Pero la nueva realidad es la que la que es. Y tendremos que aprender a convivir con ella. Aunque no nos guste —que no nos gusta— porque cierto es también que se apresta a ocupar todo el espacio. Es ese anaranjado personaje que se mueve como un robot programado para imponer su ley aunque su reino ya no tenga la fuerza ni el empuje que tuvo en otro tiempo, cuando los cuentos eran tan necesarios. Es ese becerro de oro al que siguen toda esa panoplia de políticos cortesanos de siempre que proceden de las catacumbas de la historia, los Orban, Milei, Bolsonaro, Putin, Abascal de siempre, y al que también adoran los multimillonarios y conversos de última hora, hablamos aquí de los Musk, Zuckerberg, Bezos.

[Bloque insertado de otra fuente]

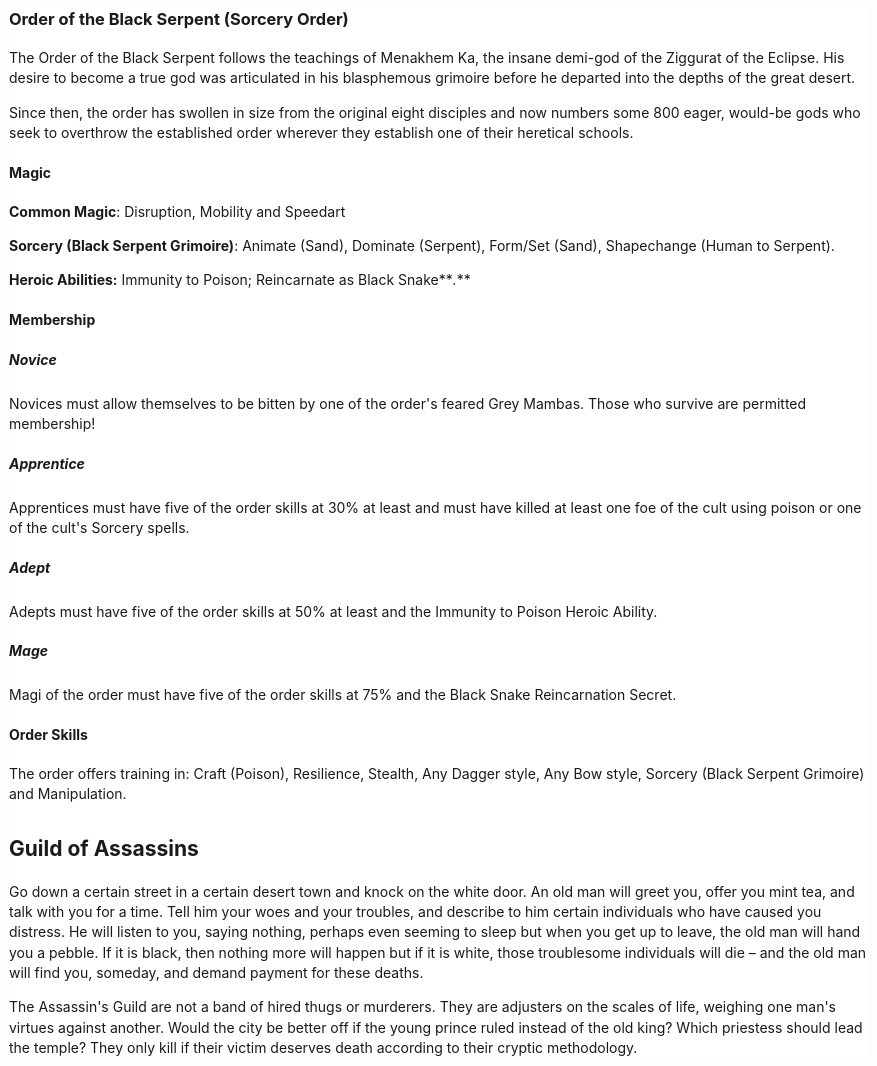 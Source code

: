 ### Order of the Black Serpent (Sorcery Order)

The Order of the Black Serpent follows the teachings of Menakhem Ka, the insane demi-god of the Ziggurat of the Eclipse. His desire to become a true god was articulated in his blasphemous grimoire before he departed into the depths of the great desert.

Since then, the order has swollen in size from the original eight disciples and now numbers some 800 eager, would-be gods who seek to overthrow the established order wherever they establish one of their heretical schools.

#### Magic

**Common Magic**: Disruption, Mobility and Speedart

**Sorcery (Black Serpent Grimoire)**: Animate (Sand), Dominate (Serpent), Form/Set (Sand), Shapechange (Human to Serpent).

**Heroic Abilities:** Immunity to Poison; Reincarnate as Black Snake**_._**

#### Membership

##### Novice
Novices must allow themselves to be bitten by one of the order's feared Grey Mambas. Those who survive are permitted membership!

##### Apprentice
Apprentices must have five of the order skills at 30% at least and must have killed at least one foe of the cult using poison or one of the cult's Sorcery spells.

##### Adept
Adepts must have five of the order skills at 50% at least and the Immunity to Poison Heroic Ability.

##### Mage
Magi of the order must have five of the order skills at 75% and the Black Snake Reincarnation Secret.

#### Order Skills

The order offers training in: Craft (Poison), Resilience, Stealth, Any Dagger style, Any Bow style, Sorcery (Black Serpent Grimoire) and Manipulation.

## Guild of Assassins

Go down a certain street in a certain desert town and knock on the white door. An old man will greet you, offer you mint tea, and talk with you for a time. Tell him your woes and your troubles, and describe to him certain individuals who have caused you distress. He will listen to you, saying nothing, perhaps even seeming to sleep but when you get up to leave, the old man will hand you a pebble. If it is black, then nothing more will happen but if it is white, those troublesome individuals will die – and the old man will find you, someday, and demand payment for these deaths.


The Assassin's Guild are not a band of hired thugs or murderers. They are adjusters on the scales of life, weighing one man's virtues against another. Would the city be better off if the young prince ruled instead of the old king? Which priestess should lead the temple? They only kill if their victim deserves death according to their cryptic methodology.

Y hablamos, sobre todo, de esa ralea de gente que no ha dudado en poner todos sus miserables imperios de dólares a su servicio y trasladar, si fuera necesario, su residencia a las cercanías de Mar-a-Lago en Florida como se hacía cuando el rey solo obedecía ante dios y trasladaba su corte… Ahí está él, el nuevo emperador para tiempos de crisis y cambio. Un condenado dispuesto a quemar los vestigios del gran imperio de la Ley, envuelto en mentiras, sexo comprado y, sobre todo, dinero, mucho dinero.
Alguien dijo —o quizás me lo esté inventado— que cuando hay que temerle realmente a los imperios no es cuando irrumpen en la historia, voraces y fuertes, con la misión de reorganizar el mundo, en los tiempos de conquista, que lo peor de los imperios casi siempre sucede cuando empieza, como parece suceder ahora, su insoportable descomposición. El día del ajuste de cuentas y cuentos. Quizás esa sea la razón de esta extraña elección. Y quizás sea que ese día parece haber llegado para el gran imperio americano, como antes lo hizo para otros.
Sería este, entonces, tiempo de descenso a los infiernos, que puede ser más o menos largo, pero que seguramente será doloroso, muy doloroso, un camino sin regreso hacia la cripta donde habitan los peores monstruos. Pero no uno bueno, como aquel de la película Un monstruo viene a verme de J. A. Bayona, sino este otro, de nombre Donald Trump. Otro Nerón dispuesto a quemar los restos del imperio para salvarse él. Y a los que son como él. No importa el precio.